*** Opening Data for analysis ***

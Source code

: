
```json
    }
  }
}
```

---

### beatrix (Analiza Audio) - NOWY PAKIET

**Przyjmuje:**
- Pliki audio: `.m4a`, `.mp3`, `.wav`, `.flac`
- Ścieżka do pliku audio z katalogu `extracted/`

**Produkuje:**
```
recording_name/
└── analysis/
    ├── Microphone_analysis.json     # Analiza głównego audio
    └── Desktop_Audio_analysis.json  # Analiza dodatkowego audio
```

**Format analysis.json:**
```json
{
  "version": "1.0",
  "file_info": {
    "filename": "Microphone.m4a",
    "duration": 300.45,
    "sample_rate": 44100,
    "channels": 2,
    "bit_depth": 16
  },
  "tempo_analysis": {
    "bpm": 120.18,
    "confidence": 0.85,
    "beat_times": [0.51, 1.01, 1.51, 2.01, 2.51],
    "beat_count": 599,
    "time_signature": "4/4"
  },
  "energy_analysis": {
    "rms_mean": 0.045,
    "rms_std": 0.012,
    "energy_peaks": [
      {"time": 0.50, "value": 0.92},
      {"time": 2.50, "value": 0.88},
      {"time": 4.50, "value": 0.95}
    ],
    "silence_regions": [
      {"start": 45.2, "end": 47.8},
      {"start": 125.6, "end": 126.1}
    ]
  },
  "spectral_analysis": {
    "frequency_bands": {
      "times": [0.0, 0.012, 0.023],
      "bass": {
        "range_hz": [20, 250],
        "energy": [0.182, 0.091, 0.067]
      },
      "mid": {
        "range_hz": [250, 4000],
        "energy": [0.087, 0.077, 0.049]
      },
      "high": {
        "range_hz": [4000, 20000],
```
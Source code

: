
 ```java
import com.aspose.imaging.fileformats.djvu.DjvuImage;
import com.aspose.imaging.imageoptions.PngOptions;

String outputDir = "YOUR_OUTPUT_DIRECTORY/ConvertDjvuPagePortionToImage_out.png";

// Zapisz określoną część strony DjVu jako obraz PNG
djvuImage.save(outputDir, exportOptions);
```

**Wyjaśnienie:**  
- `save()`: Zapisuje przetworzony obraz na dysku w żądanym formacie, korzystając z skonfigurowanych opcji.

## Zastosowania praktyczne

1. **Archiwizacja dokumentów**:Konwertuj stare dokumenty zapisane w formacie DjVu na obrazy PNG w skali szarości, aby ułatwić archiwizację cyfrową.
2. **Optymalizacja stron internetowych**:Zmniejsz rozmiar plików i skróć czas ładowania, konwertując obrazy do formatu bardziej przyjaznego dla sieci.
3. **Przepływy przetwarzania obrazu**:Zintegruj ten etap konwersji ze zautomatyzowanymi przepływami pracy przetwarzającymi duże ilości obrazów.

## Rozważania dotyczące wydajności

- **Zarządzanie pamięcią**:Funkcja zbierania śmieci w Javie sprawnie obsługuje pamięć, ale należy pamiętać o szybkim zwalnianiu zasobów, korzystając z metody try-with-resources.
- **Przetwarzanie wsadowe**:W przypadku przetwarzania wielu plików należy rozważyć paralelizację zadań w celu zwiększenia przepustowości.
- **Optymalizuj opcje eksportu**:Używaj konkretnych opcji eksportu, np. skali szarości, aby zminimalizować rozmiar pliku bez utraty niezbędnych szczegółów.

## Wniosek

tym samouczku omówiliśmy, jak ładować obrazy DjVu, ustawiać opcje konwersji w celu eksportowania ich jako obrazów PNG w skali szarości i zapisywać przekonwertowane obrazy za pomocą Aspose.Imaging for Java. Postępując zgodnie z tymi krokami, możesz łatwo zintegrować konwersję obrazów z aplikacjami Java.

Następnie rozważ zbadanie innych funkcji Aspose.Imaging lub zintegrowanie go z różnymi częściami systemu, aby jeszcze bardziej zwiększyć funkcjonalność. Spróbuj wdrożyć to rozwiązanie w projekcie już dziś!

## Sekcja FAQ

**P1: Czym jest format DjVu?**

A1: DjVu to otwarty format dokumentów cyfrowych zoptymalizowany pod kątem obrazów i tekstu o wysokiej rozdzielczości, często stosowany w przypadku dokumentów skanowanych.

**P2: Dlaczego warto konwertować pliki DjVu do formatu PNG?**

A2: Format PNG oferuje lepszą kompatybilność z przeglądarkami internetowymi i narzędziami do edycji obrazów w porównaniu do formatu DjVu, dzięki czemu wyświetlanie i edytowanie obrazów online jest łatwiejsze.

*** Closing Data for analysis ***

• Task goal
Your reply should consist of the records, copied exactly.

• Task result
Source code

:
```json
    }
  }
}
```

---

### beatrix (Analiza Audio) - NOWY PAKIET

**Przyjmuje:**
- Pliki audio: `.m4a`, `.mp3`, `.wav`, `.flac`
- Ścieżka do pliku audio z katalogu `extracted/`

**Produkuje:**
```
recording_name/
└── analysis/
    ├── Microphone_analysis.json     # Analiza głównego audio
    └── Desktop_Audio_analysis.json  # Analiza dodatkowego audio
```

**Format analysis.json:**
```json
{
  "version": "1.0",
  "file_info": {
    "filename": "Microphone.m4a",
    "duration": 300.45,
    "sample_rate": 44100,
    "channels": 2,
    "bit_depth": 16
  },
  "tempo_analysis": {
    "bpm": 120.18,
    "confidence": 0.85,
    "beat_times": [0.51, 1.01, 1.51, 2.01, 2.51],
    "beat_count": 599,
    "time_signature": "4/4"
  },
  "energy_analysis": {
    "rms_mean": 0.045,
    "rms_std": 0.012,
    "energy_peaks": [
      {"time": 0.50, "value": 0.92},
      {"time": 2.50, "value": 0.88},
      {"time": 4.50, "value": 0.95}
    ],
    "silence_regions": [
      {"start": 45.2, "end": 47.8},
      {"start": 125.6, "end": 126.1}
    ]
  },
  "spectral_analysis": {
    "frequency_bands": {
      "times": [0.0, 0.012, 0.023],
      "bass": {
        "range_hz": [20, 250],
        "energy": [0.182, 0.091, 0.067]
      },
      "mid": {
        "range_hz": [250, 4000],
        "energy": [0.087, 0.077, 0.049]
      },
      "high": {
        "range_hz": [4000, 20000],
```
Source code

:
 ```java
import com.aspose.imaging.fileformats.djvu.DjvuImage;
import com.aspose.imaging.imageoptions.PngOptions;

String outputDir = "YOUR_OUTPUT_DIRECTORY/ConvertDjvuPagePortionToImage_out.png";

// Zapisz określoną część strony DjVu jako obraz PNG
djvuImage.save(outputDir, exportOptions);
```

**Wyjaśnienie:**  
- `save()`: Zapisuje przetworzony obraz na dysku w żądanym formacie, korzystając z skonfigurowanych opcji.

## Zastosowania praktyczne

1. **Archiwizacja dokumentów**:Konwertuj stare dokumenty zapisane w formacie DjVu na obrazy PNG w skali szarości, aby ułatwić archiwizację cyfrową.
2. **Optymalizacja stron internetowych**:Zmniejsz rozmiar plików i skróć czas ładowania, konwertując obrazy do formatu bardziej przyjaznego dla sieci.
3. **Przepływy przetwarzania obrazu**:Zintegruj ten etap konwersji ze zautomatyzowanymi przepływami pracy przetwarzającymi duże ilości obrazów.

## Rozważania dotyczące wydajności

- **Zarządzanie pamięcią**:Funkcja zbierania śmieci w Javie sprawnie obsługuje pamięć, ale należy pamiętać o szybkim zwalnianiu zasobów, korzystając z metody try-with-resources.
- **Przetwarzanie wsadowe**:W przypadku przetwarzania wielu plików należy rozważyć paralelizację zadań w celu zwiększenia przepustowości.
- **Optymalizuj opcje eksportu**:Używaj konkretnych opcji eksportu, np. skali szarości, aby zminimalizować rozmiar pliku bez utraty niezbędnych szczegółów.

## Wniosek

tym samouczku omówiliśmy, jak ładować obrazy DjVu, ustawiać opcje konwersji w celu eksportowania ich jako obrazów PNG w skali szarości i zapisywać przekonwertowane obrazy za pomocą Aspose.Imaging for Java. Postępując zgodnie z tymi krokami, możesz łatwo zintegrować konwersję obrazów z aplikacjami Java.

Następnie rozważ zbadanie innych funkcji Aspose.Imaging lub zintegrowanie go z różnymi częściami systemu, aby jeszcze bardziej zwiększyć funkcjonalność. Spróbuj wdrożyć to rozwiązanie w projekcie już dziś!

## Sekcja FAQ

**P1: Czym jest format DjVu?**

A1: DjVu to otwarty format dokumentów cyfrowych zoptymalizowany pod kątem obrazów i tekstu o wysokiej rozdzielczości, często stosowany w przypadku dokumentów skanowanych.

**P2: Dlaczego warto konwertować pliki DjVu do formatu PNG?**

A2: Format PNG oferuje lepszą kompatybilność z przeglądarkami internetowymi i narzędziami do edycji obrazów w porównaniu do formatu DjVu, dzięki czemu wyświetlanie i edytowanie obrazów online jest łatwiejsze.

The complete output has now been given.